* _Goal of the exercise_
Which lines mention "entity"? Show each one from the listing.

# # # # # # #

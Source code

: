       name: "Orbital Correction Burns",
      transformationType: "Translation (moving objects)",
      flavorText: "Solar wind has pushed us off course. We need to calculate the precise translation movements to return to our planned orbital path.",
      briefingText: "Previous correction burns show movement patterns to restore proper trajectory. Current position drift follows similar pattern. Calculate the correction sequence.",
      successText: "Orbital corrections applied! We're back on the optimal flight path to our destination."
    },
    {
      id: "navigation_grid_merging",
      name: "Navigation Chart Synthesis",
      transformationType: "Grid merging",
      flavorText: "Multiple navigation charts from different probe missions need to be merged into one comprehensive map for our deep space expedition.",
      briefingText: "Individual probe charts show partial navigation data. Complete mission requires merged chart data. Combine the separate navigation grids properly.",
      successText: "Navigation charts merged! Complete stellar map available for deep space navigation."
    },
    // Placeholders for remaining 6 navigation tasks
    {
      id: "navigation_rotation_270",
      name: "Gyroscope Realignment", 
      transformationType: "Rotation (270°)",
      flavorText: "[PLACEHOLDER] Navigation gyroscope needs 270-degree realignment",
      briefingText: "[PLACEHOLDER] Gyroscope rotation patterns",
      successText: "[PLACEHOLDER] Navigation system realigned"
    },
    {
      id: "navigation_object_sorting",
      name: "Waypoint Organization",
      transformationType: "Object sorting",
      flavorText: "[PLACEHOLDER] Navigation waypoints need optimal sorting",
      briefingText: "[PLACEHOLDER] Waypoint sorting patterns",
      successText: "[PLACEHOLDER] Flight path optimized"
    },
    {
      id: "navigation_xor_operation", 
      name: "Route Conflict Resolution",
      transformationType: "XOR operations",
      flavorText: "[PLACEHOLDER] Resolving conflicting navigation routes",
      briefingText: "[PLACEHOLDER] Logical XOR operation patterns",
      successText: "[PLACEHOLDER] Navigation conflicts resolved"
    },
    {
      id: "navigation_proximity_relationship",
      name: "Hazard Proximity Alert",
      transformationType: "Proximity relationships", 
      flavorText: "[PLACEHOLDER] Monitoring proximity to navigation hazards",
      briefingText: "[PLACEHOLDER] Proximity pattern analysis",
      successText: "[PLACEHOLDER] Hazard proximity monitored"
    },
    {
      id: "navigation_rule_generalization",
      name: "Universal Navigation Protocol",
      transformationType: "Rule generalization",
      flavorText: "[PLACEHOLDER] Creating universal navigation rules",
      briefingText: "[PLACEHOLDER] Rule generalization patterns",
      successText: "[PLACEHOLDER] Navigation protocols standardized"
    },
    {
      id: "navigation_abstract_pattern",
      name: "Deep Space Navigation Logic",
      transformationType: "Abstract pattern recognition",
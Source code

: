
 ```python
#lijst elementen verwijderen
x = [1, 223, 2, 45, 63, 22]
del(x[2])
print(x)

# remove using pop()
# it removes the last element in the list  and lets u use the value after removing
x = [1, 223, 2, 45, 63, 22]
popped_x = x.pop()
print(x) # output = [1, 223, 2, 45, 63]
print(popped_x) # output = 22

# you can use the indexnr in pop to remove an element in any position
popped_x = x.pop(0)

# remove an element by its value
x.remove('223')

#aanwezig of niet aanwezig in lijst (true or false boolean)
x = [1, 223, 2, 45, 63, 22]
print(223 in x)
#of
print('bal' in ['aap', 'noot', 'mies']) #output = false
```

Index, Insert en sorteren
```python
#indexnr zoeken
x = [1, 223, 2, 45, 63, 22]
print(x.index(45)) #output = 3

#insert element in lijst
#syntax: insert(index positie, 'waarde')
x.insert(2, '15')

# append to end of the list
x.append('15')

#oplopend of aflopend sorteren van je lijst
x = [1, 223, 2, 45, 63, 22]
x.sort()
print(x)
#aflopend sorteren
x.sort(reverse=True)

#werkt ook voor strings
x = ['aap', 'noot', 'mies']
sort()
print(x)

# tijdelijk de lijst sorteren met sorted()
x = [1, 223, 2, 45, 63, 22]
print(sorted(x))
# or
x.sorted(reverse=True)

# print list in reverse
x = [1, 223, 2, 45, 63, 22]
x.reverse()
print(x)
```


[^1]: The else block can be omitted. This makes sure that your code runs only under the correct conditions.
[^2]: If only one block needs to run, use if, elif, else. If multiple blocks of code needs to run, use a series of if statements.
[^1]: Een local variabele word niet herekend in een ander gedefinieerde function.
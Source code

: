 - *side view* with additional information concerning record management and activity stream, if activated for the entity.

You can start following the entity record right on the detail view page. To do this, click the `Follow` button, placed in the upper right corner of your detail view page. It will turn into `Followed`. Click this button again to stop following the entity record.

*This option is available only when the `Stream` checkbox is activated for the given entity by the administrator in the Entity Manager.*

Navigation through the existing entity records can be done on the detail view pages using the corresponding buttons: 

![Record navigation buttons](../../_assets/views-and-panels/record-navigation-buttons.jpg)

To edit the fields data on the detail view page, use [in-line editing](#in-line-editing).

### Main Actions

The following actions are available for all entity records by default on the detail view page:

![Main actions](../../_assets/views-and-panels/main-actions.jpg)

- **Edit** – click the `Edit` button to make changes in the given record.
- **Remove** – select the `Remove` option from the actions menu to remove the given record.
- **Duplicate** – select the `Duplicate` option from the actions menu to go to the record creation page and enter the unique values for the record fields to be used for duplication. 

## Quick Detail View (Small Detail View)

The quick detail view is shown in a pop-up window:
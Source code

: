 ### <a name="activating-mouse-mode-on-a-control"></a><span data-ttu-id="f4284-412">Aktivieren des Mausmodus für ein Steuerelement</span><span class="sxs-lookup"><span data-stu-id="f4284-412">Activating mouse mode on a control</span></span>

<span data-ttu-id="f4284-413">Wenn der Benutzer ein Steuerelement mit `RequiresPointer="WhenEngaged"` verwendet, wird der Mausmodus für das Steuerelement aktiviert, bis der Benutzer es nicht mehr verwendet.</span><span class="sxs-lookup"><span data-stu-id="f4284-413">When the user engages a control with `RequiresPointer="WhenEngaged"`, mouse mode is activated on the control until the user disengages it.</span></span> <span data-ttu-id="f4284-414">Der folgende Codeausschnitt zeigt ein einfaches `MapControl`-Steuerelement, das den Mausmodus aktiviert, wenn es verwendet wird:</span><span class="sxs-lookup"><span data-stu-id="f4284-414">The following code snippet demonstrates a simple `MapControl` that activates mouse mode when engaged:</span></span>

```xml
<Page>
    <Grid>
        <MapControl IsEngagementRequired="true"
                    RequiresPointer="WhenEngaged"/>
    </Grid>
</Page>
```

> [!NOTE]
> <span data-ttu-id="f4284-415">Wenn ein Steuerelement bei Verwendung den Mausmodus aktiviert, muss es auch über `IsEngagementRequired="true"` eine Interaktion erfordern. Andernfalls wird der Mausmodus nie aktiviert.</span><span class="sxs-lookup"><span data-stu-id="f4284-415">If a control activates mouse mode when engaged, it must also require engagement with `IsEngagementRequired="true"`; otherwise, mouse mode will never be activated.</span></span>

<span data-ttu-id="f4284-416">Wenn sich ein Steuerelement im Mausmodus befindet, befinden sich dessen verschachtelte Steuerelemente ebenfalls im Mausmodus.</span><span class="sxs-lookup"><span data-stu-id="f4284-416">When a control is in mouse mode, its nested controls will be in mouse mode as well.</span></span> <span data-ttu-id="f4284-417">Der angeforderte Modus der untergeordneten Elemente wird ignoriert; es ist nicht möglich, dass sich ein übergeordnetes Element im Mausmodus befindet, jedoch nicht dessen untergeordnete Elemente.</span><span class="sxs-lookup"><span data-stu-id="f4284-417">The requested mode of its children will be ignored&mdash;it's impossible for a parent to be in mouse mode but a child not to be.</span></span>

# # # # # # #

* _Output for this exercise_
: - *side view* with additional information concerning record management and activity stream, if activated for the entity.
You can start following the entity record right on the detail view page. To do this, click the `Follow` button, placed in the upper right corner of your detail view page. It will turn into `Followed`. Click this button again to stop following the entity record.
*This option is available only when the `Stream` checkbox is activated for the given entity by the administrator in the Entity Manager.*
Navigation through the existing entity records can be done on the detail view pages using the corresponding buttons: 
The following actions are available for all entity records by default on the detail view page:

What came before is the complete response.